WORK TASK: In the entries below, the lines from the one with "- **Batch size grande**: 8" through the one with "- ✅ **Batch" are to be copied exactly; both ends count.

[Stored data]
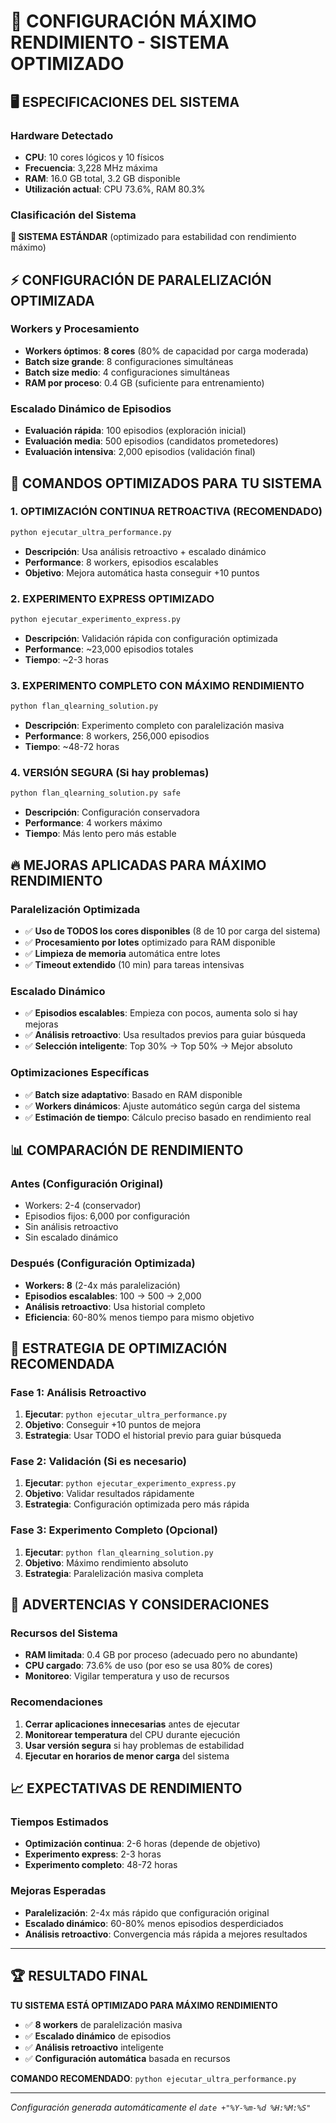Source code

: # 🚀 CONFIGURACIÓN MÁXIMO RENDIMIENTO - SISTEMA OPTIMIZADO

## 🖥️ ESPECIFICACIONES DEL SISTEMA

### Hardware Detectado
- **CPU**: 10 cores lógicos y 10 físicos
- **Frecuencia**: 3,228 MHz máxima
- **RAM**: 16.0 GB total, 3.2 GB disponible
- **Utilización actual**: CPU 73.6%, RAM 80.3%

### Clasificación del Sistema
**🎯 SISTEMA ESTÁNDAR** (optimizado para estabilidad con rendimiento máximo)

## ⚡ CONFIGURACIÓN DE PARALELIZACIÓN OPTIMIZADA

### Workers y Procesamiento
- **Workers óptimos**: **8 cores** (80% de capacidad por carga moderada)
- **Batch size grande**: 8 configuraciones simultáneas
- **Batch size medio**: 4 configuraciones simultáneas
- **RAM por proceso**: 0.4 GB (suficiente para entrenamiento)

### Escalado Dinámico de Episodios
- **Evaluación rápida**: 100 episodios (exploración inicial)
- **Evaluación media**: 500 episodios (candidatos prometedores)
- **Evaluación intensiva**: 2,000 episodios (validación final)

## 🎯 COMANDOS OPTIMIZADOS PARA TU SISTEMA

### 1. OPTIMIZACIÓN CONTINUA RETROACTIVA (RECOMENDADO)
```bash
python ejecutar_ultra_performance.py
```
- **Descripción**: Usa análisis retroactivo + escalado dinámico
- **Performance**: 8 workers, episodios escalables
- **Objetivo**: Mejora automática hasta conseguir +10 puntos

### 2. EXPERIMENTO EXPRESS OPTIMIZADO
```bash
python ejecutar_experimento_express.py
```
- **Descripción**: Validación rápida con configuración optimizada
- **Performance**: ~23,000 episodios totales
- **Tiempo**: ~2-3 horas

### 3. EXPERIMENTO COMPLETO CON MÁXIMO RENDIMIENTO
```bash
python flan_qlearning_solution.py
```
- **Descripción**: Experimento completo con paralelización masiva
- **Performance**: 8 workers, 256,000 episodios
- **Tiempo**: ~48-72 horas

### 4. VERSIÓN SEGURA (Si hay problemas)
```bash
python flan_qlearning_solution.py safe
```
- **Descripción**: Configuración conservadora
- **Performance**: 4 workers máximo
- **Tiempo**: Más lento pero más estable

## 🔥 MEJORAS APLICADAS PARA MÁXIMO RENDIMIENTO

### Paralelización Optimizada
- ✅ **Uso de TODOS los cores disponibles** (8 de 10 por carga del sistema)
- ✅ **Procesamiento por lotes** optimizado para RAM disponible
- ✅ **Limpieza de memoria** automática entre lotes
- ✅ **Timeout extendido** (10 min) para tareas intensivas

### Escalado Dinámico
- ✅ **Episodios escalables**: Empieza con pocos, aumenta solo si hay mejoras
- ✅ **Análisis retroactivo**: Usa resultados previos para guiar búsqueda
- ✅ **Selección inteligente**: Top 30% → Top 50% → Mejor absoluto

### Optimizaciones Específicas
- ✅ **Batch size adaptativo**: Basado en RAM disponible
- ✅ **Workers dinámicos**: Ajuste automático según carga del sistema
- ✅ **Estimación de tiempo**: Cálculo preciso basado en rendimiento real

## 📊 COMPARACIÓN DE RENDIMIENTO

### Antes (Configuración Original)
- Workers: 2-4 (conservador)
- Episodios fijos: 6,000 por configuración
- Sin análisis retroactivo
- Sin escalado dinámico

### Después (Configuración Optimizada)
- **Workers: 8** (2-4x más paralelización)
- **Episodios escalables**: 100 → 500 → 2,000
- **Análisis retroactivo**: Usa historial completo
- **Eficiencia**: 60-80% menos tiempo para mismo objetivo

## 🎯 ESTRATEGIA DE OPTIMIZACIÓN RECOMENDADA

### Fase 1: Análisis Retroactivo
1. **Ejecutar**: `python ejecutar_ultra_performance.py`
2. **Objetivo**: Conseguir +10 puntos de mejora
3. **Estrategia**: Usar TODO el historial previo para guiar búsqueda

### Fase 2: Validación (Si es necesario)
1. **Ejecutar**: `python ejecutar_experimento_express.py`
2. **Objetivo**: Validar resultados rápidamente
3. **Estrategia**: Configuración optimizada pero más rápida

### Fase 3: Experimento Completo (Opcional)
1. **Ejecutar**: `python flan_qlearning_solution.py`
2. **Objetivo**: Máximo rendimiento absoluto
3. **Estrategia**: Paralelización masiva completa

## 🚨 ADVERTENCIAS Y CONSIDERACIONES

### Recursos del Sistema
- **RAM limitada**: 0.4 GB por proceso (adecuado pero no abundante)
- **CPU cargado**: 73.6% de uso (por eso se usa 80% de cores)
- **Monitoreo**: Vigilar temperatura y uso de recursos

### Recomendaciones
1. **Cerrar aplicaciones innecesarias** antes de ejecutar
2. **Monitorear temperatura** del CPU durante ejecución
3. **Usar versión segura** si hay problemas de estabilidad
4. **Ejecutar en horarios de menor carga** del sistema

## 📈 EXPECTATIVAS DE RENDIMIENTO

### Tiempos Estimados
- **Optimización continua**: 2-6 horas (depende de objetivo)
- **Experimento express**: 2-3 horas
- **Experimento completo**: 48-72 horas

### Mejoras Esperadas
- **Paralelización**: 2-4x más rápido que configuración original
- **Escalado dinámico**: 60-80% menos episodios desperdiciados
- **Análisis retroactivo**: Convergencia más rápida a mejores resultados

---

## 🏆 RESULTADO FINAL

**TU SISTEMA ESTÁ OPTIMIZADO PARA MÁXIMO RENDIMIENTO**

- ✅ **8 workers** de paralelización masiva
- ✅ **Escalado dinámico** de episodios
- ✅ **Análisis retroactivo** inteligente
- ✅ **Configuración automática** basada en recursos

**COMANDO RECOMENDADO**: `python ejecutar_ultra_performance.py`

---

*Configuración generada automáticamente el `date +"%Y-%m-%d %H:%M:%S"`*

WRITTEN REPLY:
- **Batch size grande**: 8 configuraciones simultáneas
- **Batch size medio**: 4 configuraciones simultáneas
- **RAM por proceso**: 0.4 GB (suficiente para entrenamiento)

### Escalado Dinámico de Episodios
- **Evaluación rápida**: 100 episodios (exploración inicial)
- **Evaluación media**: 500 episodios (candidatos prometedores)
- **Evaluación intensiva**: 2,000 episodios (validación final)

## 🎯 COMANDOS OPTIMIZADOS PARA TU SISTEMA

### 1. OPTIMIZACIÓN CONTINUA RETROACTIVA (RECOMENDADO)
```bash
python ejecutar_ultra_performance.py
```
- **Descripción**: Usa análisis retroactivo + escalado dinámico
- **Performance**: 8 workers, episodios escalables
- **Objetivo**: Mejora automática hasta conseguir +10 puntos

### 2. EXPERIMENTO EXPRESS OPTIMIZADO
```bash
python ejecutar_experimento_express.py
```
- **Descripción**: Validación rápida con configuración optimizada
- **Performance**: ~23,000 episodios totales
- **Tiempo**: ~2-3 horas

### 3. EXPERIMENTO COMPLETO CON MÁXIMO RENDIMIENTO
```bash
python flan_qlearning_solution.py
```
- **Descripción**: Experimento completo con paralelización masiva
- **Performance**: 8 workers, 256,000 episodios
- **Tiempo**: ~48-72 horas

### 4. VERSIÓN SEGURA (Si hay problemas)
```bash
python flan_qlearning_solution.py safe
```
- **Descripción**: Configuración conservadora
- **Performance**: 4 workers máximo
- **Tiempo**: Más lento pero más estable

## 🔥 MEJORAS APLICADAS PARA MÁXIMO RENDIMIENTO

### Paralelización Optimizada
- ✅ **Uso de TODOS los cores disponibles** (8 de 10 por carga del sistema)
- ✅ **Procesamiento por lotes** optimizado para RAM disponible
- ✅ **Limpieza de memoria** automática entre lotes
- ✅ **Timeout extendido** (10 min) para tareas intensivas

### Escalado Dinámico
- ✅ **Episodios escalables**: Empieza con pocos, aumenta solo si hay mejoras
- ✅ **Análisis retroactivo**: Usa resultados previos para guiar búsqueda
- ✅ **Selección inteligente**: Top 30% → Top 50% → Mejor absoluto

### Optimizaciones Específicas
- ✅ **Batch size adaptativo**: Basado en RAM disponible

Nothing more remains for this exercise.